**Directions for this task:** Wherever the word "configuration" occurs in the lines below, copy the whole line.

Data items
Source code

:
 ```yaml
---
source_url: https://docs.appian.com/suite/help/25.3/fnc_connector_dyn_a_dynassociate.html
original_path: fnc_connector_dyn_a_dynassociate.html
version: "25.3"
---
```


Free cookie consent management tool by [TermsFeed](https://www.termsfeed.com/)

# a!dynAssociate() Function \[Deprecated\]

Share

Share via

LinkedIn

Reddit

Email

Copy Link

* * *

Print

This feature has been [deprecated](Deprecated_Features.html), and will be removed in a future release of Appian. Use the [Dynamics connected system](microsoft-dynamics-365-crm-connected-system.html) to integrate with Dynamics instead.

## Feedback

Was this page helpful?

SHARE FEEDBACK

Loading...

--

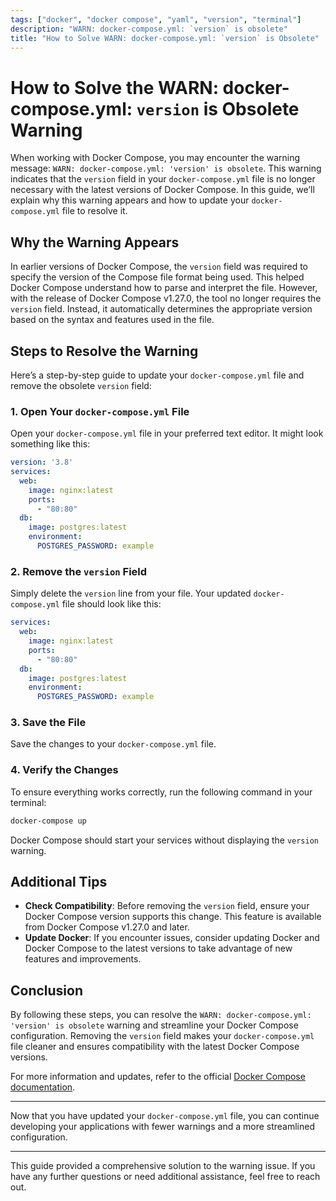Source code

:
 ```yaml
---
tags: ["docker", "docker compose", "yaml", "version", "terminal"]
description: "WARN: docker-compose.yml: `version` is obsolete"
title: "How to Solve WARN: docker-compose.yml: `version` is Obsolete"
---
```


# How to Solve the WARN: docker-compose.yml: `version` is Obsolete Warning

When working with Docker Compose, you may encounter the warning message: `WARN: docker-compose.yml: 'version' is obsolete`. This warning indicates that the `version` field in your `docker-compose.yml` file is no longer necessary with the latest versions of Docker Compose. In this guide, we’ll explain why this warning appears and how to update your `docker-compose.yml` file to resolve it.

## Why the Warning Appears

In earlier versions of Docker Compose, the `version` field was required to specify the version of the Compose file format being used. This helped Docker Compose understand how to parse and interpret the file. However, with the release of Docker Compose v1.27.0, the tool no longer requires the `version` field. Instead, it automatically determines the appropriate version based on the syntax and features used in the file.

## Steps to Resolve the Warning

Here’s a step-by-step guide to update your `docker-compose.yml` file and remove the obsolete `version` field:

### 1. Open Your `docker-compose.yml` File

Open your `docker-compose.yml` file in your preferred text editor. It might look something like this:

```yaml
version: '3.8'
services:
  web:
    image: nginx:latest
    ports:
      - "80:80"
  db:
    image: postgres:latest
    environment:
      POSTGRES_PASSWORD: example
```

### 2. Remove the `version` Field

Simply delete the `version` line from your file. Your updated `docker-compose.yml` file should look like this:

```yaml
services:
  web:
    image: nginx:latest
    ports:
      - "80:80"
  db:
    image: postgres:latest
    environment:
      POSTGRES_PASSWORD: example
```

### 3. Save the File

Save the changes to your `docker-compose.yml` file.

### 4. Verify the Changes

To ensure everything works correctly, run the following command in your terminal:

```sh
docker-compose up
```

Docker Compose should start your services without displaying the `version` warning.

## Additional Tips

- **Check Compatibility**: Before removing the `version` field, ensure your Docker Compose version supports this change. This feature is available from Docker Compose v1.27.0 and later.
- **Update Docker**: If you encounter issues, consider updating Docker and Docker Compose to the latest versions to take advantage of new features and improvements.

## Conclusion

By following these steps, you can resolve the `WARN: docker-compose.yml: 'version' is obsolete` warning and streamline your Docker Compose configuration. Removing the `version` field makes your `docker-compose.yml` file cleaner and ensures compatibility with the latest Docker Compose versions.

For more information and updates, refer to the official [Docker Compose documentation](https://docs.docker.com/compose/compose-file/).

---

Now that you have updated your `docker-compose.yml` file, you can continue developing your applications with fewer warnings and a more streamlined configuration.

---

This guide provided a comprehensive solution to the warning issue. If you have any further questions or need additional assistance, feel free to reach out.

**Answer below:**
By following these steps, you can resolve the `WARN: docker-compose.yml: 'version' is obsolete` warning and streamline your Docker Compose configuration. Removing the `version` field makes your `docker-compose.yml` file cleaner and ensures compatibility with the latest Docker Compose versions.
Now that you have updated your `docker-compose.yml` file, you can continue developing your applications with fewer warnings and a more streamlined configuration.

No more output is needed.